For the month of May, I will be honing my photojournalist skills at a weekly newspaper in the Bay Area. On my first day on the beat, I worked on three assignments ranging from photographing a house for sale, food at an upscale restaurant, and former President Jimmy Carter. How’s that for variety? I’m looking at this month as an excellent opportunity to gain some good experience in the photojournalist and newspaper trade.

The day started off with a simple task of driving to South Palo Alto to take a picture of a house that’s being featured in an article on median home prices in Palo Alto. I would think that the median price of a home in Palo Alto is well above the national average, given the community’s affluent citizens. Photographing a house might sound simple and boring, but they are a lot harder than you might think. You only get one photograph to illustrate the story, which means composition is very important! The fact that the object being photographed doesn’t move or talk only serves to ratchet up the pressure!

I left the office around 2:30 pm to head over to Le Soleil Restaurant at the Westin Hotel along El Camino. Dominique Faury, the Executive Chef, was very helpful in preparing the two dishes that I photographed. The seafood panache and the lobster medallions, along with a glass of chardonnay, looked absolutely delicious. It took all my strength to stop myself from devouring the dishes right in front of Dominique!

It was nice speaking with Dominique, who is from France, about the recent French elections. I’m really glad that the voters turned out en masse the other day to soundly defeat Jean-Marie Le Pen. It is important to note that many of the voters weren’t voting for Chirac as much as they were voting against Le Pen. I remember reading about Le Pen’s Front National (FN) party while a student in Paris in 1995. It gave me the chills reading his xenophobic and racist viewpoints.

My last assignment was to photograph former President Jimmy Carter, who was at Stanford speaking on US-Sino relations. I had heard about the speech the day prior, and when I brought it up with Kate, I found out that they had no one assigned to take photographs. I guess I just volunteered, eh? The speech was open to the public, and that meant the Frances C. Arrillaga Alumni Center was packed. Because of my shoot at Le Soleil, I arrived at the center about 15 minutes late. Fortunately, President Carter was just stepping to the podium when I entered the building. Fortunately being a member of the working press meant I didn’t have to stand outside listening to the speech over the loudspeakers. Hmm… the 1D does have a sound recording feature, but I don’t think that’ll work very well in a newspaper!

The photographers were situated at the far end of the fall, to the right of President Carter. As a result, we were only able to take photos of the side of his face. Fortunately for us, he has a distinctive profile! Long lenses were the norm at this shoot. I counted an 80-200 and a couple of 300’s on a variety of Nikon film and digital bodies.

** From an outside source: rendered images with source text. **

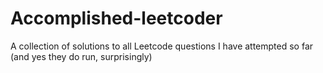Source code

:# Accomplished-leetcoder
A collection of solutions to all Leetcode questions I have attempted so far (and yes they do run, surprisingly)
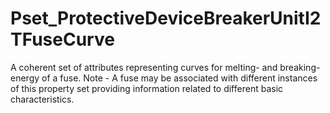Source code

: # Pset_ProtectiveDeviceBreakerUnitI2TFuseCurve

A coherent set of attributes representing curves for melting- and breaking-energy of a fuse. Note - A fuse may be associated with different instances of this property set providing information related to different basic characteristics.<!-- end of definition -->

Carter’s speech was part of the new Oksenberg Lectures, sponsored by the Shorenstein Forum for Asia-Pacific Studies. The annual speaker series was created to honor Political Science Prof. Michael Oksenberg, a senior fellow at the Asia/Pacific Research Center at the Institute for International Studies, who died in 2001. Because Carter’s administration normalized relations with China in 1978, he was seen as the perfect candidate to launch the lecture series.

After the speech, I drove my car across campus, parking at Tresidder Union. I checked the mail at the post office and went into the library to see if anyone has bought the book I worked on. Alas, it was still there on the bookshelves, gathering dust. Sigh. Sometime this week, I’ll be donating a copy to the Bing Library in the Alumni Center. Hopefully, someone there will find a use for it and learn how to develop web clipping applications for the Palm OS!

Finally, I met up with Rae on campus, whereupon we had dinner at the Treehouse (formerly Pollo Rey’s). Those burritos were quite filling!